# Task instructions:
Each entry must be output exactly as it appears.
--- Supplied material Enclosed Below ---
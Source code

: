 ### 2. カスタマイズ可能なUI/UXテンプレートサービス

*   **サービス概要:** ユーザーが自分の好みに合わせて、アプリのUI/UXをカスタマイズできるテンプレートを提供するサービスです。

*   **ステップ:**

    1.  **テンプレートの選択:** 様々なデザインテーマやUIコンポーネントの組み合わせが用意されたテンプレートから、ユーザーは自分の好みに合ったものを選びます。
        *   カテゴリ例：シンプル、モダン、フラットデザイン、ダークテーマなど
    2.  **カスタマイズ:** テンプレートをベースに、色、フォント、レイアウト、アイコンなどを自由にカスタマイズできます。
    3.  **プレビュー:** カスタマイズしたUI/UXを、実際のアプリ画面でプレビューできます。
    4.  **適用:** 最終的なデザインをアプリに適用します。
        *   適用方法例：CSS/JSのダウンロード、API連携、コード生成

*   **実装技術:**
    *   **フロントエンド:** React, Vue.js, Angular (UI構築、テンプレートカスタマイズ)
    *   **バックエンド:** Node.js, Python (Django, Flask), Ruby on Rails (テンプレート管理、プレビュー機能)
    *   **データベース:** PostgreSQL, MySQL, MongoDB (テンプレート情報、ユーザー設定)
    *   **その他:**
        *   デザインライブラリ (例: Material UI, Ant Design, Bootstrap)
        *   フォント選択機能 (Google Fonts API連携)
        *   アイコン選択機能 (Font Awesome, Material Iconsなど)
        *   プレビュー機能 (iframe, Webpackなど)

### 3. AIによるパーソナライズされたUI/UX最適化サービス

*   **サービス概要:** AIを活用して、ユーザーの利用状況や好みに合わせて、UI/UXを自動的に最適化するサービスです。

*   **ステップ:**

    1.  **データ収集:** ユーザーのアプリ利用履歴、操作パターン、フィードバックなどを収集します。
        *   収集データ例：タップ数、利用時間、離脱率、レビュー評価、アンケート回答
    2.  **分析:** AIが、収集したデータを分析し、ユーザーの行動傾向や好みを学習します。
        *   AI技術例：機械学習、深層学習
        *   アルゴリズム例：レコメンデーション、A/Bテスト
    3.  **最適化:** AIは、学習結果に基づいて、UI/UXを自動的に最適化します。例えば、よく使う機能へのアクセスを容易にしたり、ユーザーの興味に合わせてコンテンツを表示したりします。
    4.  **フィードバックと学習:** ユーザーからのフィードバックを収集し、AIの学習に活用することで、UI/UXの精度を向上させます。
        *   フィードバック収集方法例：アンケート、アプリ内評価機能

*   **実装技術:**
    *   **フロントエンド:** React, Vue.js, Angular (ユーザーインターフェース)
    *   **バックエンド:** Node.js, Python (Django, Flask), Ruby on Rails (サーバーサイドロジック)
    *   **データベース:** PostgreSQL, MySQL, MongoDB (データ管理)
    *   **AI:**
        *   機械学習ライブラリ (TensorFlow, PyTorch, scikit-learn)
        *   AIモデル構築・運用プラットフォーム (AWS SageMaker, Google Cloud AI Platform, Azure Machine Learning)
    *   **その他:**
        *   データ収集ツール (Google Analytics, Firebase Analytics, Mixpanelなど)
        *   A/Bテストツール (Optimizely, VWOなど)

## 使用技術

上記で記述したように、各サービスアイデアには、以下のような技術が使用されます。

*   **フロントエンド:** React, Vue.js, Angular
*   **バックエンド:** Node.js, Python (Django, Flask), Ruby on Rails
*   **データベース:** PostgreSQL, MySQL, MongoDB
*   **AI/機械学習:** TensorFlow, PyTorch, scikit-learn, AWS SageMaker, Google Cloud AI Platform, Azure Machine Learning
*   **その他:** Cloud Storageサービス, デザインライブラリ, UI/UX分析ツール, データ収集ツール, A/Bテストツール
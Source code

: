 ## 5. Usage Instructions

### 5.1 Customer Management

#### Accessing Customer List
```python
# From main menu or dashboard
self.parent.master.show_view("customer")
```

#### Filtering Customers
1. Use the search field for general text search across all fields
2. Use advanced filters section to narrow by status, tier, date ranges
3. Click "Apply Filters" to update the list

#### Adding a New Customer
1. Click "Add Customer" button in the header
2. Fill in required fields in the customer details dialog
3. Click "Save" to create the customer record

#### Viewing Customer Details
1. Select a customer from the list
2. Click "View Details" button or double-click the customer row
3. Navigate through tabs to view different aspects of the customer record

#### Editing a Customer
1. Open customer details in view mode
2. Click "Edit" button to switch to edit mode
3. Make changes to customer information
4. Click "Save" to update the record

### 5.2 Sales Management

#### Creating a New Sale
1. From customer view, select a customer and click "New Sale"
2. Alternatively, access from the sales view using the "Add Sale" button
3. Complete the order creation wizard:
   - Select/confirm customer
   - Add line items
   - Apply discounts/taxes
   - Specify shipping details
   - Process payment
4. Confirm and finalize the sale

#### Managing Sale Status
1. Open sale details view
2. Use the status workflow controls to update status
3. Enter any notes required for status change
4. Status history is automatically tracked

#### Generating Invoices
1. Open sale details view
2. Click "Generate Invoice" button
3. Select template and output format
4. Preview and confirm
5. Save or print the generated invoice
--- End of Enclosed Supplied material ---
# Written response:
Source code

: ### 2. カスタマイズ可能なUI/UXテンプレートサービス

*   **サービス概要:** ユーザーが自分の好みに合わせて、アプリのUI/UXをカスタマイズできるテンプレートを提供するサービスです。

*   **ステップ:**

    1.  **テンプレートの選択:** 様々なデザインテーマやUIコンポーネントの組み合わせが用意されたテンプレートから、ユーザーは自分の好みに合ったものを選びます。
        *   カテゴリ例：シンプル、モダン、フラットデザイン、ダークテーマなど
    2.  **カスタマイズ:** テンプレートをベースに、色、フォント、レイアウト、アイコンなどを自由にカスタマイズできます。
    3.  **プレビュー:** カスタマイズしたUI/UXを、実際のアプリ画面でプレビューできます。
    4.  **適用:** 最終的なデザインをアプリに適用します。
        *   適用方法例：CSS/JSのダウンロード、API連携、コード生成

*   **実装技術:**
    *   **フロントエンド:** React, Vue.js, Angular (UI構築、テンプレートカスタマイズ)
    *   **バックエンド:** Node.js, Python (Django, Flask), Ruby on Rails (テンプレート管理、プレビュー機能)
    *   **データベース:** PostgreSQL, MySQL, MongoDB (テンプレート情報、ユーザー設定)
    *   **その他:**
        *   デザインライブラリ (例: Material UI, Ant Design, Bootstrap)
        *   フォント選択機能 (Google Fonts API連携)
        *   アイコン選択機能 (Font Awesome, Material Iconsなど)
        *   プレビュー機能 (iframe, Webpackなど)

### 3. AIによるパーソナライズされたUI/UX最適化サービス

*   **サービス概要:** AIを活用して、ユーザーの利用状況や好みに合わせて、UI/UXを自動的に最適化するサービスです。

*   **ステップ:**

    1.  **データ収集:** ユーザーのアプリ利用履歴、操作パターン、フィードバックなどを収集します。
        *   収集データ例：タップ数、利用時間、離脱率、レビュー評価、アンケート回答
    2.  **分析:** AIが、収集したデータを分析し、ユーザーの行動傾向や好みを学習します。
        *   AI技術例：機械学習、深層学習
        *   アルゴリズム例：レコメンデーション、A/Bテスト
    3.  **最適化:** AIは、学習結果に基づいて、UI/UXを自動的に最適化します。例えば、よく使う機能へのアクセスを容易にしたり、ユーザーの興味に合わせてコンテンツを表示したりします。
    4.  **フィードバックと学習:** ユーザーからのフィードバックを収集し、AIの学習に活用することで、UI/UXの精度を向上させます。
        *   フィードバック収集方法例：アンケート、アプリ内評価機能

*   **実装技術:**
    *   **フロントエンド:** React, Vue.js, Angular (ユーザーインターフェース)
    *   **バックエンド:** Node.js, Python (Django, Flask), Ruby on Rails (サーバーサイドロジック)
    *   **データベース:** PostgreSQL, MySQL, MongoDB (データ管理)
    *   **AI:**
        *   機械学習ライブラリ (TensorFlow, PyTorch, scikit-learn)
        *   AIモデル構築・運用プラットフォーム (AWS SageMaker, Google Cloud AI Platform, Azure Machine Learning)
    *   **その他:**
        *   データ収集ツール (Google Analytics, Firebase Analytics, Mixpanelなど)
        *   A/Bテストツール (Optimizely, VWOなど)

## 使用技術

上記で記述したように、各サービスアイデアには、以下のような技術が使用されます。

*   **フロントエンド:** React, Vue.js, Angular
*   **バックエンド:** Node.js, Python (Django, Flask), Ruby on Rails
*   **データベース:** PostgreSQL, MySQL, MongoDB
*   **AI/機械学習:** TensorFlow, PyTorch, scikit-learn, AWS SageMaker, Google Cloud AI Platform, Azure Machine Learning
*   **その他:** Cloud Storageサービス, デザインライブラリ, UI/UX分析ツール, データ収集ツール, A/Bテストツール
Source code

: ## 5. Usage Instructions

### 5.1 Customer Management

#### Accessing Customer List
```python
# From main menu or dashboard
self.parent.master.show_view("customer")
```

#### Filtering Customers
1. Use the search field for general text search across all fields
2. Use advanced filters section to narrow by status, tier, date ranges
3. Click "Apply Filters" to update the list

#### Adding a New Customer
1. Click "Add Customer" button in the header
2. Fill in required fields in the customer details dialog
3. Click "Save" to create the customer record

#### Viewing Customer Details
1. Select a customer from the list
2. Click "View Details" button or double-click the customer row
3. Navigate through tabs to view different aspects of the customer record

#### Editing a Customer
1. Open customer details in view mode
2. Click "Edit" button to switch to edit mode
3. Make changes to customer information
4. Click "Save" to update the record

### 5.2 Sales Management

#### Creating a New Sale
1. From customer view, select a customer and click "New Sale"
2. Alternatively, access from the sales view using the "Add Sale" button
3. Complete the order creation wizard:
   - Select/confirm customer
   - Add line items
   - Apply discounts/taxes
   - Specify shipping details
   - Process payment
4. Confirm and finalize the sale

#### Managing Sale Status
1. Open sale details view
2. Use the status workflow controls to update status
3. Enter any notes required for status change
4. Status history is automatically tracked

#### Generating Invoices
1. Open sale details view
2. Click "Generate Invoice" button
3. Select template and output format
4. Preview and confirm
5. Save or print the generated invoice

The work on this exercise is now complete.